In its annual report, the National Council for the Welfare of Children said that Israel’s 18-and-under population was 2,768,700 — and that one-third of them were poor. The report was presented to President Reuven Rivlin Monday, with information and statistics about everything regarding the lives of Israeli children, including education, leisure activities, diet and other parameters. Since 1970, the population of Israelis 18 and under has doubled, but kids today constitute a smaller part of the population than in the past.

According to the report, 34 percent of children live in families with incomes at or below the poverty line, defined in Israel as 50 percent of the median income. Twenty percent of school-age children go to sleep hungry, the report claimed, while some 500,000 are listed as clients in the country’s welfare services. There has been controversy in the past regarding the way poverty is defined in Israel; the median income definition is subject to constant change and does not utilize a specific income level, as do poverty rates in many other countries.
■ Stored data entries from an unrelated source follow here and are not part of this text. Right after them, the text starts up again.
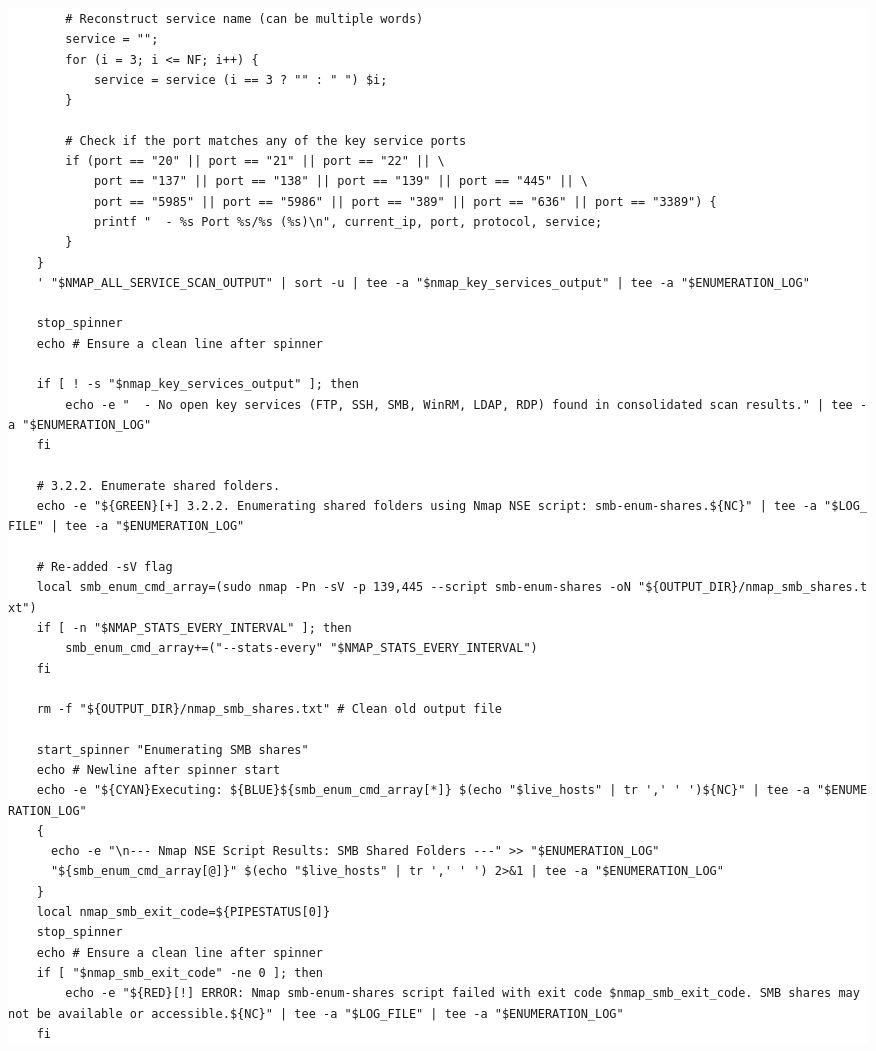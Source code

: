             # Reconstruct service name (can be multiple words)
            service = "";
            for (i = 3; i <= NF; i++) {
                service = service (i == 3 ? "" : " ") $i;
            }

            # Check if the port matches any of the key service ports
            if (port == "20" || port == "21" || port == "22" || \
                port == "137" || port == "138" || port == "139" || port == "445" || \
                port == "5985" || port == "5986" || port == "389" || port == "636" || port == "3389") {
                printf "  - %s Port %s/%s (%s)\n", current_ip, port, protocol, service;
            }
        }
        ' "$NMAP_ALL_SERVICE_SCAN_OUTPUT" | sort -u | tee -a "$nmap_key_services_output" | tee -a "$ENUMERATION_LOG"
        
        stop_spinner
        echo # Ensure a clean line after spinner

        if [ ! -s "$nmap_key_services_output" ]; then
            echo -e "  - No open key services (FTP, SSH, SMB, WinRM, LDAP, RDP) found in consolidated scan results." | tee -a "$ENUMERATION_LOG"
        fi
      
        # 3.2.2. Enumerate shared folders.
        echo -e "${GREEN}[+] 3.2.2. Enumerating shared folders using Nmap NSE script: smb-enum-shares.${NC}" | tee -a "$LOG_FILE" | tee -a "$ENUMERATION_LOG"
        
        # Re-added -sV flag
        local smb_enum_cmd_array=(sudo nmap -Pn -sV -p 139,445 --script smb-enum-shares -oN "${OUTPUT_DIR}/nmap_smb_shares.txt")
        if [ -n "$NMAP_STATS_EVERY_INTERVAL" ]; then
            smb_enum_cmd_array+=("--stats-every" "$NMAP_STATS_EVERY_INTERVAL")
        fi

        rm -f "${OUTPUT_DIR}/nmap_smb_shares.txt" # Clean old output file

        start_spinner "Enumerating SMB shares"
        echo # Newline after spinner start
        echo -e "${CYAN}Executing: ${BLUE}${smb_enum_cmd_array[*]} $(echo "$live_hosts" | tr ',' ' ')${NC}" | tee -a "$ENUMERATION_LOG"
        {
          echo -e "\n--- Nmap NSE Script Results: SMB Shared Folders ---" >> "$ENUMERATION_LOG"
          "${smb_enum_cmd_array[@]}" $(echo "$live_hosts" | tr ',' ' ') 2>&1 | tee -a "$ENUMERATION_LOG"
        }
        local nmap_smb_exit_code=${PIPESTATUS[0]}
        stop_spinner
        echo # Ensure a clean line after spinner
        if [ "$nmap_smb_exit_code" -ne 0 ]; then 
            echo -e "${RED}[!] ERROR: Nmap smb-enum-shares script failed with exit code $nmap_smb_exit_code. SMB shares may not be available or accessible.${NC}" | tee -a "$LOG_FILE" | tee -a "$ENUMERATION_LOG"
        fi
The digital revolution has had a huge impact on Israeli youth. Eighty-six percent of 18-year-olds and under have a smartphone of their own, and they use it to communicate with friends. Many of them — 63 percent — are given devices by their parents in order to inform them of their whereabouts, while 27 percent are in primary contact with their grandparents. Use of social media is also very high.

Despite this, Israeli kids are very civic-minded; one third volunteer, mostly in the context of youth groups. Violence in secular schools is still a major problem, although the number of reports of violence between children or against teachers has fallen in the past nine years, the report said.

Commenting on the report, Rivlin said that he saw it “not just as testimony on the current situation, but a sort of indication and prediction on what we can expect in the future. I believe that the children are our future. If we cannot provide them with the material, legal, educational and emotional resources that can help protect them, our future will be a cloudy one indeed.”